Let $X$ a geometrically irreducible smooth and proper curve of genus $g$ over a field $k$ and let $\Theta_X := \mathcal{Hom}(\Omega_X ^1 , \mathcal{O}_X) \cong \mathcal{O}_X(-K)$ the tangent sheaf to $X$. applying Riemann-Roch we obtain $$\dim_k H^0(\Theta_X, X)=$$

\begin{cases} 3 & g=0, \text{ } i.e. X \cong \mathbb{P}^1_k \\ 1 & g=1 \\ 0 & g \ge 2 \end{cases}

The author makes some comments on geometrical interpretation of these sections, which I don't understand:

...In fact, the three sections of $\Theta$ when $X \cong \mathbb{P}^1_k$ come from the infinitesimal section of the $3$-dimensional group scheme $PGL_{2,k}$ acting on $\mathbb{P}^1_k$; the one section of $\Theta$ when $g = 1$ comes from the infinitesimal action of $X$ on itself (make sense, since $g=1$ says that $X$ is elliptic curve; i.e. $X$ obtains structure of a group scheme) , and the absence of sections when $g > 1$ is reflected in the fact that the group of automorphisms of such curves is finite. ...

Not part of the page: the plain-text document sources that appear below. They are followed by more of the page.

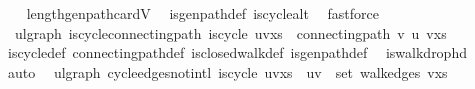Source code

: \begin{isabellebody}
%
\isadelimproof
\ \ %
\endisadelimproof
%
\isatagproof
{}\isamarkupfalse%
\ length{\isacharunderscore}{\kern0pt}gen{\isacharunderscore}{\kern0pt}path{\isacharunderscore}{\kern0pt}card{\isacharunderscore}{\kern0pt}V\ \isamarkupfalse%
\ is{\isacharunderscore}{\kern0pt}gen{\isacharunderscore}{\kern0pt}path{\isacharunderscore}{\kern0pt}def\ is{\isacharunderscore}{\kern0pt}cycle{\isacharunderscore}{\kern0pt}alt\ \isamarkupfalse%
\ fastforce%
\endisatagproof
{\isafoldproof}%
%
\isadelimproof
\isanewline
%
\endisadelimproof
\isanewline
{}\isamarkupfalse%
\ {\isacharparenleft}{\kern0pt}\ ulgraph{\isacharparenright}{\kern0pt}\ is{\isacharunderscore}{\kern0pt}cycle{\isacharunderscore}{\kern0pt}connecting{\isacharunderscore}{\kern0pt}path{\isacharcolon}{\kern0pt}\ {\isachardoublequoteopen}is{\isacharunderscore}{\kern0pt}cycle\ {\isacharparenleft}{\kern0pt}u{\isacharhash}{\kern0pt}v{\isacharhash}{\kern0pt}xs{\isacharparenright}{\kern0pt}\ {\isasymLongrightarrow}\ connecting{\isacharunderscore}{\kern0pt}path\ v\ u\ {\isacharparenleft}{\kern0pt}v{\isacharhash}{\kern0pt}xs{\isacharparenright}{\kern0pt}{\isachardoublequoteclose}\isanewline
%
\isadelimproof
\ \ %
\endisadelimproof
%
\isatagproof
{}\isamarkupfalse%
\ is{\isacharunderscore}{\kern0pt}cycle{\isacharunderscore}{\kern0pt}def\ connecting{\isacharunderscore}{\kern0pt}path{\isacharunderscore}{\kern0pt}def\ is{\isacharunderscore}{\kern0pt}closed{\isacharunderscore}{\kern0pt}walk{\isacharunderscore}{\kern0pt}def\ is{\isacharunderscore}{\kern0pt}gen{\isacharunderscore}{\kern0pt}path{\isacharunderscore}{\kern0pt}def\ \isamarkupfalse%
\ is{\isacharunderscore}{\kern0pt}walk{\isacharunderscore}{\kern0pt}drop{\isacharunderscore}{\kern0pt}hd\ \isamarkupfalse%
\ auto%
\endisatagproof
{\isafoldproof}%
%
\isadelimproof
\isanewline
%
\endisadelimproof
\isanewline
{}\isamarkupfalse%
\ {\isacharparenleft}{\kern0pt}\ ulgraph{\isacharparenright}{\kern0pt}\ cycle{\isacharunderscore}{\kern0pt}edges{\isacharunderscore}{\kern0pt}notin{\isacharunderscore}{\kern0pt}tl{\isacharcolon}{\kern0pt}\ {\isachardoublequoteopen}is{\isacharunderscore}{\kern0pt}cycle{}\ {\isacharparenleft}{\kern0pt}u{\isacharhash}{\kern0pt}v{\isacharhash}{\kern0pt}xs{\isacharparenright}{\kern0pt}\ {\isasymLongrightarrow}\ {\isacharbraceleft}{\kern0pt}u{\isacharcomma}{\kern0pt}v{\isacharbraceright}{\kern0pt}\ {\isasymnotin}\ set\ {\isacharparenleft}{\kern0pt}walk{\isacharunderscore}{\kern0pt}edges\ {\isacharparenleft}{\kern0pt}v{\isacharhash}{\kern0pt}xs{\isacharparenright}{\kern0pt}{\isacharparenright}{\kern0pt}{\isachardoublequoteclose}\isanewline

\end{isabellebody}
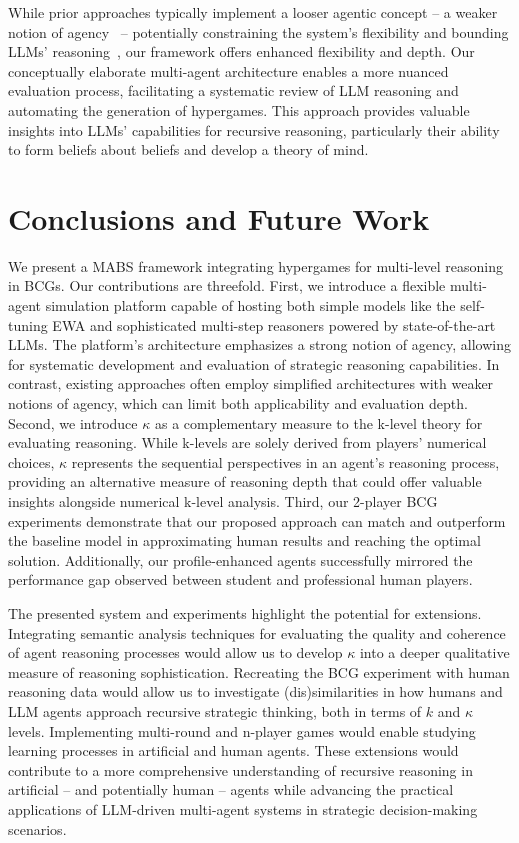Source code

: \documentclass[runningheads]{llncs}
\begin{document}
While prior approaches typically implement a looser agentic concept -- a weaker notion of agency~\cite{Wooldridge_Jennings_1995} -- potentially constraining the system's flexibility and bounding LLMs' reasoning~\cite{wang2025limitsllmbasedhumansimulation}, our framework offers enhanced flexibility and depth. Our conceptually elaborate multi-agent architecture enables a more nuanced evaluation process, facilitating a systematic review of LLM reasoning and automating the generation of hypergames. This approach provides valuable insights into LLMs' capabilities for recursive reasoning, particularly their ability to form beliefs about beliefs and develop a theory of mind.

\section{Conclusions and Future Work}

We present a MABS framework integrating hypergames for multi-level reasoning in BCGs. Our contributions are threefold.
First, we introduce a flexible multi-agent simulation platform capable of hosting both simple models like the self-tuning EWA and sophisticated multi-step reasoners powered by state-of-the-art LLMs. The platform's architecture emphasizes a strong notion of agency, allowing for systematic development and evaluation of strategic reasoning capabilities. In contrast, existing approaches often employ simplified architectures with weaker notions of agency, which can limit both applicability and evaluation depth.
Second, we introduce $\kappa$ as a complementary measure to the k-level theory for evaluating reasoning. While k-levels are solely derived from players' numerical choices, $\kappa$ represents the sequential perspectives in an agent's reasoning process, providing an alternative measure of reasoning depth that could offer valuable insights alongside numerical k-level analysis. Third, our 2-player BCG experiments demonstrate that our proposed approach can match and outperform the baseline model in approximating human results and reaching the optimal solution. Additionally, our profile-enhanced agents successfully mirrored the performance gap observed between student and professional human players.


The presented system and experiments highlight the potential for extensions. Integrating semantic analysis techniques for evaluating the quality and coherence of agent reasoning processes would allow us to develop $\kappa$ into a deeper qualitative measure of reasoning sophistication. Recreating the BCG experiment with human reasoning data would allow us to investigate (dis)similarities in how humans and LLM agents approach recursive strategic thinking, both in terms of $k$ and $\kappa$ levels. Implementing multi-round and n-player games would enable studying learning processes in artificial and human agents. These extensions would contribute to a more comprehensive understanding of recursive reasoning in artificial -- and potentially human -- agents while advancing the practical applications of LLM-driven multi-agent systems in strategic decision-making scenarios.\\
\end{document}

could anybody explain how these sections concretly geometrically arise for $g=0,1$ or respectively why in case $g>1$ the finiteness of automorphism group of $X$ inply that there a no such sections.

the matter is that we need to construct somehow a certain bundle $V$ over $X$ with projection $p:V \to X$. such that the sections $s \in H^0(\Theta_X, X)$ give rise for 'geometric' sections $s:X \to V$ with $p \circ s=id_X$.

my first guess is that since $\Theta_X$ is invertible, we can construct a bundle $V:= \mathbb{P}(\Theta_X)= Proj(Sym(\Theta_X))$ and each section $s \in H^0(\Theta_X, X)$ induces a 'geometric' section $s:X \to V=\mathbb{P}(\Theta_X)$. the problem that I don't see how this construction is related to the described actions by $PGL_{2,k}$ or $X$ itself as described in the book. therefore I have a lot of doubts that the construction I tried to explain coinsides with the one sketched in the book. could anybody describe the construction the authors have sketched in the text above giving geometric interpretation of sections $H^0(\Theta_X, X)$?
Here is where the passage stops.